La pena capitale non
è popolare nel Massachusetts dove nessuno era più stato condannato a morte dal
1947. Ma questo è un processo federale davanti a una corte federale per un
delitto federale: non valgono gli usi dello Stato. E se c’è in ballo una
condanna a morte, la legge prevede che i giurati non possano essere contrari
per principio alla pena capitale.
Alla lettura del
verdetto c’erano superstiti e parenti delle vittime, anche i genitori di Martin
Richard, il bambino di 8 anni ucciso. La sentenza è stata definita “adeguata”

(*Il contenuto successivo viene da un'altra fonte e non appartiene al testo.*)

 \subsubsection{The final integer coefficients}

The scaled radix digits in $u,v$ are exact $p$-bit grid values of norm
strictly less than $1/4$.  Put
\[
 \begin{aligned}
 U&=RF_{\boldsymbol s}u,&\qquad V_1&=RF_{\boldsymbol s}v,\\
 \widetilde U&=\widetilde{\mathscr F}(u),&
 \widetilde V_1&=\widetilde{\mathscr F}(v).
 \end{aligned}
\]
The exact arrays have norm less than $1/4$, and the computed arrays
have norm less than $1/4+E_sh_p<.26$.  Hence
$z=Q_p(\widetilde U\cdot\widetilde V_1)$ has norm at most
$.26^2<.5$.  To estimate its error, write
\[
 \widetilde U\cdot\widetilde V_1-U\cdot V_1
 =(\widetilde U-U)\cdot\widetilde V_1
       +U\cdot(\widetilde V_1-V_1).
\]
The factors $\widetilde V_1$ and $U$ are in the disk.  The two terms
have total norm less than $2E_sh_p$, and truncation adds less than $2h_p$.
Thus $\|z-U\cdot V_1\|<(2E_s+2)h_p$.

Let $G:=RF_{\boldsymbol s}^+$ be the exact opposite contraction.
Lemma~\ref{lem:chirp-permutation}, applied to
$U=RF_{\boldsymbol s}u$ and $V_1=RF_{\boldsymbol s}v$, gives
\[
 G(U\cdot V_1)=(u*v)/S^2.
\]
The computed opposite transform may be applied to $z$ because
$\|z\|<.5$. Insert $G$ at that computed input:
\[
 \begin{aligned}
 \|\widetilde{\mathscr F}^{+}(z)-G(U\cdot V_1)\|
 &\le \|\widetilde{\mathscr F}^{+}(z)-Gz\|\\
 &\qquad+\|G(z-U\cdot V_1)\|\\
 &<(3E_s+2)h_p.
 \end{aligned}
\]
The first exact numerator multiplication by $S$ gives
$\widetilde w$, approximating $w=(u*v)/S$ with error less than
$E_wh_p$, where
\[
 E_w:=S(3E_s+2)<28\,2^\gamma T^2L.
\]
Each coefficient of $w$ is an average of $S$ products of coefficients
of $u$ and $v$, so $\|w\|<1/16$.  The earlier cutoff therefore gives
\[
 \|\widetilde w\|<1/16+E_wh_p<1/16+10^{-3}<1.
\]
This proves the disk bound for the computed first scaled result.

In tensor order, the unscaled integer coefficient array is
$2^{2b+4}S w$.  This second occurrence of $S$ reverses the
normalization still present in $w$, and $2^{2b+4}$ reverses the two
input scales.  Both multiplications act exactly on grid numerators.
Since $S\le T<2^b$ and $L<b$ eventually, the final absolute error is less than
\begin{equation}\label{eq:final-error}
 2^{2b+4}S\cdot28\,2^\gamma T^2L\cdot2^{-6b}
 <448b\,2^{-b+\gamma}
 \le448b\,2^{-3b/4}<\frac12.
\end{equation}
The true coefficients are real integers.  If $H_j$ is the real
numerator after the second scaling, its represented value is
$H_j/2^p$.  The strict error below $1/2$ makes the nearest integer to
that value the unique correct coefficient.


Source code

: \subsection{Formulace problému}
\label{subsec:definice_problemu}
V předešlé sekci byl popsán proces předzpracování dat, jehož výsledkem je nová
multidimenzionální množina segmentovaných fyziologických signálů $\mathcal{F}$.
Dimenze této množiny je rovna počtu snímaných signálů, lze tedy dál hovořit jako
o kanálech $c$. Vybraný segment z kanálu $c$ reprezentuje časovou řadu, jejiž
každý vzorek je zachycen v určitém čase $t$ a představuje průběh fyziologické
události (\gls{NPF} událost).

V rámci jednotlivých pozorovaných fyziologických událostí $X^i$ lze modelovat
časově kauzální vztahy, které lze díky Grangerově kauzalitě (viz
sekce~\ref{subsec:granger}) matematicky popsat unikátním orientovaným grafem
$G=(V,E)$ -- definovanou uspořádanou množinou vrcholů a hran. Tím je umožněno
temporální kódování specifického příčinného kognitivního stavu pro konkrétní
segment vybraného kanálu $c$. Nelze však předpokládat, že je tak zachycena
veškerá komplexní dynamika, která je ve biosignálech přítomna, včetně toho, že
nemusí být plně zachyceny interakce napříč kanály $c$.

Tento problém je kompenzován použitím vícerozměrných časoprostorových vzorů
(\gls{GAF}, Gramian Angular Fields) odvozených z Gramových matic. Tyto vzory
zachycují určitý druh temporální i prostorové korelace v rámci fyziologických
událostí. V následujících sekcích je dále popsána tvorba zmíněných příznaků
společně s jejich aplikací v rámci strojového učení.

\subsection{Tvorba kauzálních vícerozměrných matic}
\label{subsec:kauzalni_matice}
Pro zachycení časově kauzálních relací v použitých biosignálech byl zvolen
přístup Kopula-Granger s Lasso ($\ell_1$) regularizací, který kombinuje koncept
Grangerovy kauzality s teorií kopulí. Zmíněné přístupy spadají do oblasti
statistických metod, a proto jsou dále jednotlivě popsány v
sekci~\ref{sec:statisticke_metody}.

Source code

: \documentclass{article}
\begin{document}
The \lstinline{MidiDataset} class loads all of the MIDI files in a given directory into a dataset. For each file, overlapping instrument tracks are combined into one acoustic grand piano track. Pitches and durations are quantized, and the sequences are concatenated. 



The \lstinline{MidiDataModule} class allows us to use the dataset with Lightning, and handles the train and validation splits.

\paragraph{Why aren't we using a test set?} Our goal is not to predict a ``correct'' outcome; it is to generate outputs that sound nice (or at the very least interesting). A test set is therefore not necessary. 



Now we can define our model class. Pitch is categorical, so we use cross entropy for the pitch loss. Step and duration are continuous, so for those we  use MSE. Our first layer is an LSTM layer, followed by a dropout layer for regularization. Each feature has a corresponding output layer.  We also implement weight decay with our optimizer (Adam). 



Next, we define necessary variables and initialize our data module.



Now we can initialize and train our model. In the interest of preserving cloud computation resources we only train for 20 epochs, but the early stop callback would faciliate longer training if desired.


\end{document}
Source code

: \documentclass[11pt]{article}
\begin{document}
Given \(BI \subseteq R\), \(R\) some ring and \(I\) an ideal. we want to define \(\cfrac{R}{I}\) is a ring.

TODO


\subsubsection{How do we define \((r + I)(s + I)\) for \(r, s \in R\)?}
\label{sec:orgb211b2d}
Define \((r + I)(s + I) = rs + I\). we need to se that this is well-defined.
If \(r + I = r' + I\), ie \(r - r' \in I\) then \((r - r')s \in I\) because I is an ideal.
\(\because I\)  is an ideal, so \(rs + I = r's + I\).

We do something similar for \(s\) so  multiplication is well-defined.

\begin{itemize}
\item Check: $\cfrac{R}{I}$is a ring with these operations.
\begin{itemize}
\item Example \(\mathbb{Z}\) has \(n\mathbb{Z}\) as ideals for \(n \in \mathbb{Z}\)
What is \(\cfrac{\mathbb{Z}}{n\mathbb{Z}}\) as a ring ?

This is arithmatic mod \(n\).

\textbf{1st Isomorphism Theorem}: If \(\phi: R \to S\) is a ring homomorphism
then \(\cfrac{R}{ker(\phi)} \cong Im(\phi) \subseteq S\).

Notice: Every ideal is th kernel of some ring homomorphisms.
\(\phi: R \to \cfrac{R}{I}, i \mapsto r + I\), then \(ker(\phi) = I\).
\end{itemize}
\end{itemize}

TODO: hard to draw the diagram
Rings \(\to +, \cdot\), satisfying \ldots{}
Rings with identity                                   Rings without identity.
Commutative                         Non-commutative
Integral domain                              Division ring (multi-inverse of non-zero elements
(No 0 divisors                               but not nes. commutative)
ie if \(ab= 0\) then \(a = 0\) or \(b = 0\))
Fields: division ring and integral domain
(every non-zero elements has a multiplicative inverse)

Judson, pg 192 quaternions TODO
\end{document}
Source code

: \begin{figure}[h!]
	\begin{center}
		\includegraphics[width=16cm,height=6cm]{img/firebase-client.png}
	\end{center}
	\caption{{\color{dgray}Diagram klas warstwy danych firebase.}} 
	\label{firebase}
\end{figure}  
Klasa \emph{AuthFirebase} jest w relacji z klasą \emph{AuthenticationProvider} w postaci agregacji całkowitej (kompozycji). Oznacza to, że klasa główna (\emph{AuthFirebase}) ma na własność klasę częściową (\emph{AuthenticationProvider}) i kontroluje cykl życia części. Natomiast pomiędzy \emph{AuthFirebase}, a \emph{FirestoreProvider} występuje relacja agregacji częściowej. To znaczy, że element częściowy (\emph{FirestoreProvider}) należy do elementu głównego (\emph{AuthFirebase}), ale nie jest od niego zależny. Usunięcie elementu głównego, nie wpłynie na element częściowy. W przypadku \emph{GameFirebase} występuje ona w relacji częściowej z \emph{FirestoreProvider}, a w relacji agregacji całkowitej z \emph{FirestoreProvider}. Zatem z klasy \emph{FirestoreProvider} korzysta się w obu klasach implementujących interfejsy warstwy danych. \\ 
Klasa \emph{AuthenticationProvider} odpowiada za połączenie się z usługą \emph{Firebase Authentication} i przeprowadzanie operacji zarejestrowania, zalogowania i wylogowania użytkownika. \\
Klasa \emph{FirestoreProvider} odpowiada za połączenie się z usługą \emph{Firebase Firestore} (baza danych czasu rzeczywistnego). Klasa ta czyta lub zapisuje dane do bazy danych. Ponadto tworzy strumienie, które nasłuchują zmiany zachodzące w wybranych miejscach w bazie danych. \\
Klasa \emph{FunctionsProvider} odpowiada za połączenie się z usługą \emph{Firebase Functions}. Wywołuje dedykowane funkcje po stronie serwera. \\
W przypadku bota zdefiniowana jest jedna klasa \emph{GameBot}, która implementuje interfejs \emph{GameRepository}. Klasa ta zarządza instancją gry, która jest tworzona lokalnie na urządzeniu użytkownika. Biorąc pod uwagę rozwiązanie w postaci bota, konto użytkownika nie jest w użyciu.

dal ministro della Giustizia federale, Loretta Lynch, una nera da poco in
carica.
Per Dzhokhar, la
condanna sarà eseguita con un’iniezione letale. Forse. E non si sa quando. Ci
sarà il ricorso in appello, quasi scontato. E c’è la lentezza delle procedure:
su 80 condanne a morte pronunciate da tribunali federali dal 1988, da quando
cioè la pena capitale è stata reinserita nel codice penale federale, solo tre
sono state eseguite.
Tra cui quella di
Timothy McVeigh, un veterano della Guerra del Golfo, un supremazista bianco
condannato per l’attentato contro un edificio federale di Oklahoma City, il 19
aprile 1995: morirono 168 persone –fa cui molti bimbi d’un asilo nido-. Per
finirla in fretta, McVeigh rinunciò agli appelli: fu messo a morte nel giugno
del 2001, in un carcere federale di Terre Haute, Indiana.
Con il giovane
ceceno, sono 62 i condannati a morte in attesa di esecuzione federale. Oltre la
metà da almeno un decennio, una decina da oltre 15 anni. E le cose non paiono
potersi accelerare nel breve termine, perché in questo momento è in atto una
moratoria delle esecuzioni federali disposta dal dipartimento di Giustizia per
riesaminare le procedure d’attuazione dell’iniezione letale, contestatissima da
medici e attivisti dei diritti umani.
E se pure la revisione
dovesse confermare le attuali procedure, rimane il problema dei farmaci da
usare per l’iniezione letale. Anche le
camere della morte federali, come quelle degli Stati che praticano la pena
capitale, non hanno più dosi di alcuni farmaci usati per il cocktail letale:
l’Ue ne blocca l’export proprio per impedire che vengano usati per le
esecuzioni.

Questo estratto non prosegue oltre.